The award ceremony doubled as a reunion for those people involved in creating the Bakersfield Sound. Red Simpson, 84, was greeted with the whispers due a local legend as he walked through the honky-tonk’s door. Simpson composed 30 songs with Buck Owens and six with Merle Haggard.

Later, as he took a drag on his cigarette outside, Simpson said he considers all the folks inside as “old friends.”

He still plays there every Monday night.

Although for many the Bakersfield Sound is a thing of the past, the awards ceremony was designed to spark a flame into the dying country music scene.

“This whole thing is on life support,” said Lynda Fette, promotions director for Trout’s. “Shame on Bakersfield for not supporting the local bars and clubs.”

Jason Keplinger agreed but said that younger bands are bringing back the Bakersfield Sound but are still small in numbers. The 30-year-old from Oildale was a minority among the older faces at the awards ceremony.

Bruce Thiessen, 47, of Bakersfield was handing out business cards for his blog, bakersfieldsoundunderground.com, which focuses on connecting the old Bakersfield Sound with new artists trying to revive the movement.

“I would love to get guys like Sonny (Langley) and young guys together in the studio,” he said. “It’s like the past meets the present.”

Many lamented that the farther you travel from Bakersfield, the more people know about Bakersfield Sound. Monty Byrom, former lead singer from Big House, said everywhere he toured, people knew about Bakersfield.

“When other people found out we were from Bakersfield, they were our friends instantly,” he said with a smirk. Rockwell said in faraway places like Sweden or New Zealand, Bakersfield is huge.

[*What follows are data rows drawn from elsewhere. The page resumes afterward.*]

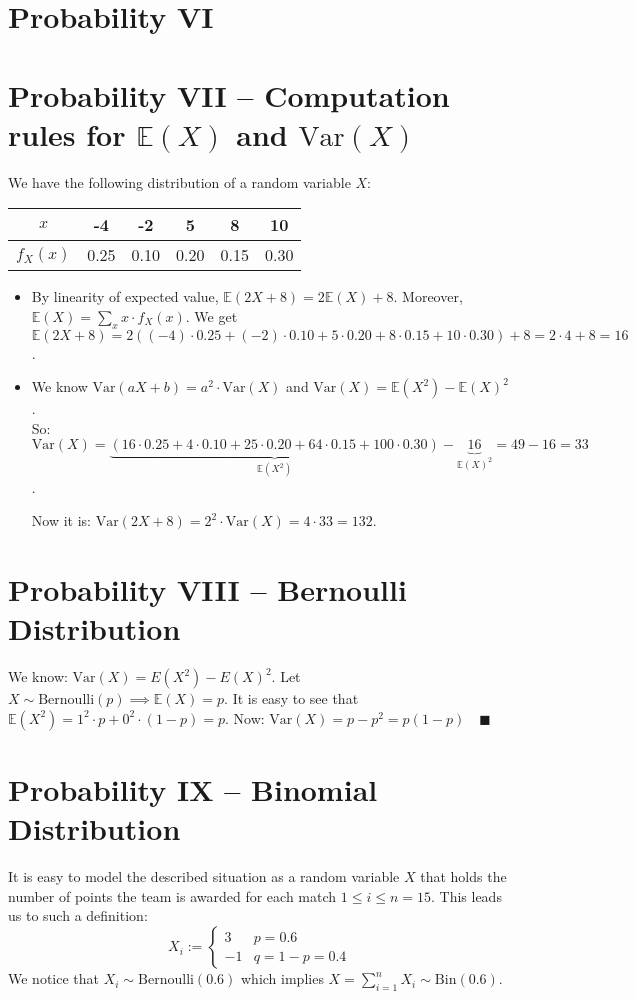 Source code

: \documentclass{article}
\begin{document}
\section{Probability VI}

\section{Probability VII -- Computation rules for $\mathbb E(X)$ and $\mathrm{Var}(X)$}
We have the following distribution of a random variable $X$: 
\begin{table}[H]
    \centering
    \begin{tabular}{c|ccccc}
         $x$ & -4 & -2 & 5 & 8 & 10 \\
         \hline
         $f_X(x)$ & 0.25 & 0.10 & 0.20 & 0.15 & 0.30
    \end{tabular}
\end{table}
\begin{itemize}
    \item By linearity of expected value, $\mathbb E(2X+8) = 2\mathbb E(X) + 8$. Moreover, $\mathbb E(X) = \displaystyle \sum_{x} x \cdot f_X(x)$. We get $\mathbb E(2X+8) = 2((-4) \cdot 0.25 + (-2)\cdot 0.10 + 5 \cdot 0.20 + 8 \cdot 0.15 + 10 \cdot 0.30) + 8 = 2 \cdot 4 + 8 = 16$.
    \item We know $\mathrm{Var}(aX + b) = a^2 \cdot \mathrm{Var}(X)$ and $\mathrm{Var}(X) = \mathbb E(X^2) - \mathbb E(X)^2$. \\ So: $\mathrm{Var}(X) = \underbrace{(16 \cdot 0.25 + 4 \cdot 0.10 + 25 \cdot 0.20 + 64 \cdot 0.15 + 100 \cdot 0.30)}_{\mathbb E(X^2)} - \underbrace{16}_{\mathbb E(X)^2}= 49 - 16 = 33$.
    
    Now it is: $\mathrm{Var}(2X+8) = 2^2 \cdot \mathrm{Var}(X) = 4 \cdot 33 = 132$.
\end{itemize}

\section{Probability VIII -- Bernoulli Distribution}
We know: $\mathrm{Var}(X) = E(X^2) - E(X)^2$. Let $X \sim \mathrm{Bernoulli}(p) \implies \mathbb E(X) = p$.
It is easy to see that $\mathbb E(X^2) = 1^2 \cdot p + 0^2 \cdot (1-p) = p$. Now: $\mathrm{Var}(X) = p - p^2 = p(1-p) \quad \blacksquare$
\section{Probability IX -- Binomial Distribution}
It is easy to model the described situation as a random variable $X$ that holds the number of points the team is awarded for each match $1 \leq i \leq n = 15$. This leads us to such a definition: \[X_i := \left\{
\begin{array}{cl}
    3  & p = 0.6  \\
    -1 & q = 1-p = 0.4 
\end{array}
\right.\]
We notice that $X_i \sim \mathrm{Bernoulli}(0.6)$ which implies $X = \displaystyle \sum_{i=1}^n X_i \sim \mathrm{Bin}(0.6)$.
\end{document}
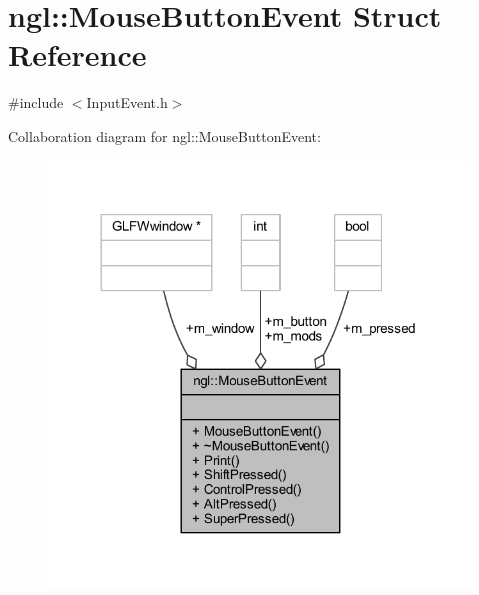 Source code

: \hypertarget{structngl_1_1_mouse_button_event}{}\section{ngl\+:\+:Mouse\+Button\+Event Struct Reference}
\label{structngl_1_1_mouse_button_event}


{\ttfamily \#include $<$Input\+Event.\+h$>$}



Collaboration diagram for ngl\+:\+:Mouse\+Button\+Event\+:
\nopagebreak
\begin{figure}[H]
\begin{center}
\leavevmode
\includegraphics[width=317pt]{structngl_1_1_mouse_button_event__coll__graph}
\end{center}
\end{figure}
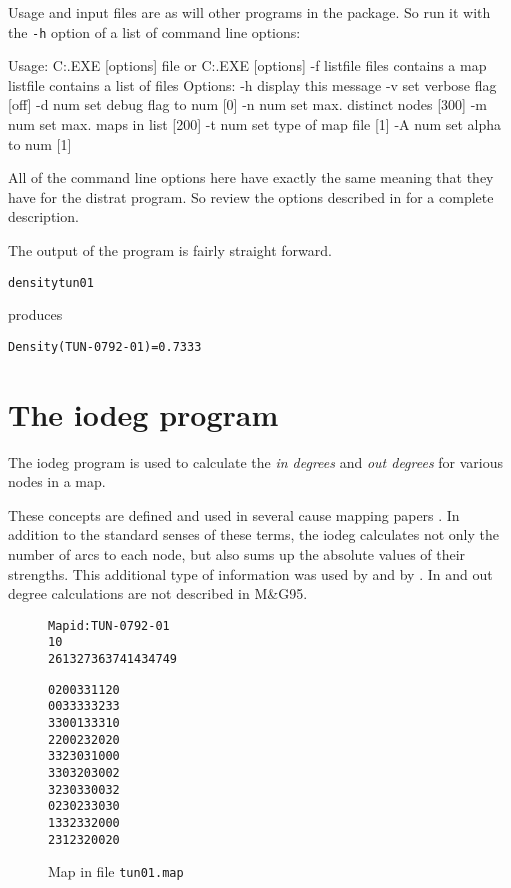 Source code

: \documentclass[%
	11pt,
        a4paper,
        twoside]{workrep}
\newcommand*{\prg}[1]{\textsf{#1}}		%
\newcommand*{\file}[1]{\texttt{#1}}		%
\newcommand*{\nt}[1]{\textit{#1}}		%
\newcommand*{\opt}[1]{\texttt{#1}}		%
\newcommand{\MG}{M\&G95\xspace}			%
\begin{document}
Usage and input files are as will other programs in the
package.  So run it with the \opt{-h} option of a list of
command line options:

\begin{verbatimtab}
Usage: C:\BIN\DENSITY.EXE [options] file
   or  C:\BIN\DENSITY.EXE [options] -f listfile
	files contains a map
	listfile contains a list of files
	Options:
		-h	display this message
		-v	set verbose flag [off]
		-d num	set debug flag to num [0]
		-n num	set max. distinct nodes [300]
		-m num	set max. maps in list [200]
		-t num	set type of map file [1]
		-A num	set alpha to num [1]
\end{verbatimtab}

All of the command line options here have exactly the same meaning
that they have for the \prg{distrat} program.
So review the options described in  for
a complete description.

The output of the program is fairly straight forward.
\begin{alltt}
  density tun01
\end{alltt}
produces
\begin{alltt}
Density(TUN-0792-01) = 0.7333
\end{alltt}


\chapter{The \prg{iodeg} program}\label{ch:iodeg}

The \prg{iodeg} program is used to calculate the \nt{in degrees} and
\nt{out degrees} for various nodes in a map.

These concepts are defined and used in several cause mapping papers
.  In
addition to the standard senses of these terms, the \prg{iodeg}
calculates not only the number of arcs to each node, but also
sums up the absolute values of their strengths.   This additional
type of information was used by  and
by .  In and out degree calculations
are not described in \MG.

\begin{figure}
\caption{Map in file \file{tun01.map}}\label{fig:tun01map}
\begin{alltt}
Map id: TUN-0792-01
10
 2  6 13 27 36 37 41 43 47 49

 0  2  0  0  3  3  1  1  2  0
 0  0  3  3  3  3  3  2  3  3
 3  3  0  0  1  3  3  3  1  0
 2  2  0  0  2  3  2  0  2  0
 3  3  2  3  0  3  1  0  0  0
 3  3  0  3  2  0  3  0  0  2
 3  2  3  0  3  3  0  0  3  2
 0  2  3  0  2  3  3  0  3  0
 1  3  3  2  3  3  2  0  0  0
 2  3  1  2  3  2  0  0  2  0
\end{alltt}
\end{figure}
\end{document}
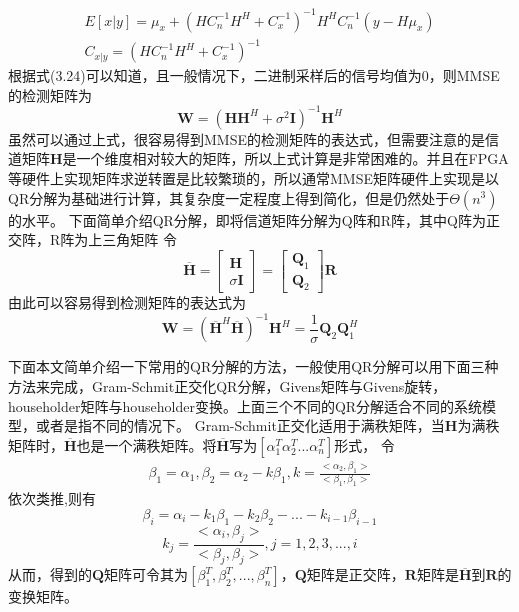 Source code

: \documentclass[bachelor,nocolorlinks, printoneside]{seuthesis} %
\begin{document}
\begin{Main}
\begin{eqnarray}\label{key}
E[x|y] = \mu_{x} + (HC_n^{-1}H^H + C_x^{-1})^{-1}H^H C_n^{-1}(y-H\mu_{x}) \\ 
C_{x|y} = (H C_n^{-1} H^H + C_x^{-1})^{-1}
\end{eqnarray}
根据式(3.24)可以知道，且一般情况下，二进制采样后的信号均值为0，则MMSE的检测矩阵为
\begin{equation}\label{key}
\mathbf{W} = (\mathbf{H}\mathbf{H}^H + \sigma^2 \mathbf{I})^{-1}\mathbf{H}^H
\end{equation}
虽然可以通过上式，很容易得到MMSE的检测矩阵的表达式，但需要注意的是信道矩阵$\mathbf{H}$是一个维度相对较大的矩阵，所以上式计算是非常困难的。并且在FPGA等硬件上实现矩阵求逆转置是比较繁琐的，所以通常MMSE矩阵硬件上实现是以QR分解为基础进行计算，其复杂度一定程度上得到简化，但是仍然处于$\Theta(n^3)$的水平。
下面简单介绍QR分解，即将信道矩阵分解为Q阵和R阵，其中Q阵为正交阵，R阵为上三角矩阵
令
\begin{equation}\label{key}
\overline{\mathbf{H}} = \left[
\begin{array}{c}
\mathbf{H}\\
\sigma \mathbf{I}
\end{array} \right] =
\left[
\begin{array}{c}
\mathbf{Q}_1\\
\mathbf{Q}_2
\end{array} \right] \mathbf{R}
\end{equation}
由此可以容易得到检测矩阵的表达式为
\begin{equation}\label{key}
\mathbf{W}=(\overline{\mathbf{H}}^H \overline{\mathbf{H}})^{-1} \mathbf{H}^H = \frac{1}{\sigma} \mathbf{Q}_2 \mathbf{Q}_1^H
\end{equation}

下面本文简单介绍一下常用的QR分解的方法，一般使用QR分解可以用下面三种方法来完成，Gram-Schmit正交化QR分解，Givens矩阵与Givens旋转，householder矩阵与householder变换。上面三个不同的QR分解适合不同的系统模型，或者是指不同的情况下。
Gram-Schmit正交化适用于满秩矩阵，当$\mathbf{H}$为满秩矩阵时，$\overline{\mathbf{H}}$也是一个满秩矩阵。将$\overline{\mathbf{H}}$写为$[\alpha_1^T \alpha_2^T ... \alpha_n^T]$形式，
令
\begin{eqnarray}\label{key}
\beta_1 = \alpha_1 , \beta_2 = \alpha_2 - k\beta_1 , k = \frac{<\alpha_2,\beta_1>}{<\beta_1,\beta_1>} \nonumber
\end{eqnarray}
依次类推,则有
\begin{equation}\label{key}
\beta_i = \alpha_i - k_1\beta_1 -k_2\beta_2 - ... - k_{i-1}\beta_{i-1} \nonumber
\end{equation}
\begin{equation}\label{key}
k_j = \frac{<\alpha_i,\beta_j>}{<\beta_j,\beta_j>}, j= 1,2,3,...,i \nonumber
\end{equation}
从而，得到的$\mathbf{Q}$矩阵可令其为$[\beta_1^T,\beta_2^T,...,\beta_n^T]$，$\mathbf{Q}$矩阵是正交阵，$\mathbf{R}$矩阵是$\overline{\mathbf{H}}$到$\mathbf{R}$的变换矩阵。


\end{Main}
\end{document}
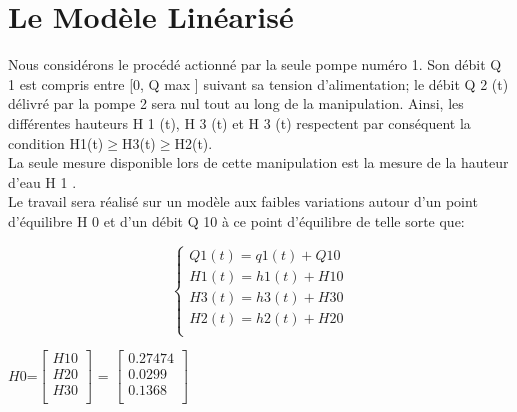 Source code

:  \section{Le Modèle Linéarisé }
 
      Nous considérons le procédé actionné par la seule pompe numéro 1. Son débit Q 1 est compris entre [0, Q max ] suivant sa tension d’alimentation; le débit Q 2 (t) délivré par la pompe 2 sera nul tout au long de la manipulation. Ainsi, les différentes hauteurs H 1 (t), H 3 (t) et H 3 (t) respectent par conséquent la condition H{1}(t)$\geq$H{3}(t)$\geq$H{2}(t).\\ 
      La seule mesure disponible lors de cette manipulation est la mesure de la hauteur d’eau H 1 .\\
      
      Le travail sera réalisé sur un modèle aux faibles variations autour d’un point d’équilibre H 0 et d’un débit Q 10 à ce point d’équilibre de telle sorte que:

\begin{equation}
\left\{\begin{matrix}
Q1(t)=q1(t) +Q10\\
H{1}(t)=h{1}(t) +H{10}\\
H{3}(t)=h{3}(t) +H{30}\\
H{2}(t)=h{2}(t) +H{20}\\
\end{matrix}\right.
\end{equation} 


$H{0}$=$\begin{bmatrix}
H{10}\\
H{20}\\
H{30}\\
\end{bmatrix}$
\quad=\quad
$\begin{bmatrix}
0.27474\\
0.0299\\
0.1368\\
\end{bmatrix}$ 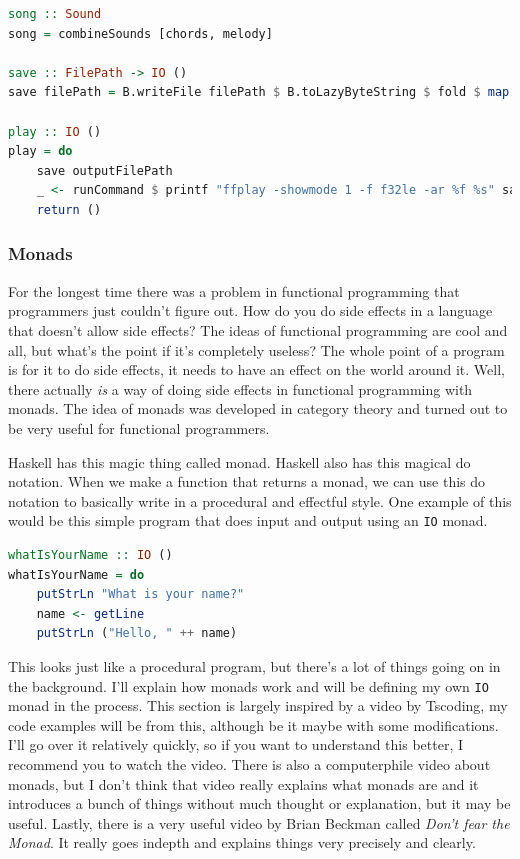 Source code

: \documentclass[11pt]{article}
\begin{document}
\begin{lstlisting}[language=Haskell, basicstyle=\tiny]
song :: Sound
song = combineSounds [chords, melody]

save :: FilePath -> IO ()
save filePath = B.writeFile filePath $ B.toLazyByteString $ fold $ map B.floatLE song

play :: IO ()
play = do
    save outputFilePath
    _ <- runCommand $ printf "ffplay -showmode 1 -f f32le -ar %f %s" sampleRate outputFilePath
    return ()
\end{lstlisting}

\subsubsection{Monads}\label{monads}

For the longest time there was a problem in functional programming that
programmers just couldn't figure out. How do you do side effects in a language
that doesn't allow side effects? The ideas of functional programming are cool
and all, but what's the point if it's completely useless? The whole point of a
program is for it to do side effects, it needs to have an effect on the world
around it. Well, there actually \emph{is} a way of doing side effects in
functional programming with monads. The idea of monads was developed in
category theory and turned out to be very useful for functional programmers.

Haskell has this magic thing called monad. Haskell also has this magical do
notation. When we make a function that returns a monad, we can use this do
notation to basically write in a procedural and effectful style. One example of
this would be this simple program that does input and output using an
\texttt{IO} monad.

\begin{lstlisting}[language=Haskell]
whatIsYourName :: IO ()
whatIsYourName = do
    putStrLn "What is your name?"
    name <- getLine
    putStrLn ("Hello, " ++ name)
\end{lstlisting}

This looks just like a procedural program, but there's a lot of things going on
in the background. I'll explain how monads work and will be defining my own
\texttt{IO} monad in the process. This section is largely inspired by a video
by Tscoding, my code examples will be from this, although be it maybe with some
modifications. I'll go over it relatively quickly, so if you want to understand
this better, I recommend you to watch the video. There is also a computerphile
video about monads, but I don't think that video really explains what monads
are and it introduces a bunch of things without much thought or explanation,
but it may be useful. Lastly, there is a very useful video by Brian Beckman
called \emph{Don't fear the Monad}. It really goes indepth and explains things
very precisely and clearly.
\end{document}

Don Kidwell, lead guitar in the Blackboard Playboys, an in-house band at Trout’s, described the lost interest in country music in Bakersfield as an increase of interest from another source.

“MTV came in and exposed this music to the masses and nobody had to come out to hear it anymore,” he said. For Kidwell, Trout’s is the “market” for old-time country music.

He considers Trout’s sacred ground.

“Merle played here. Buck played here,” he said.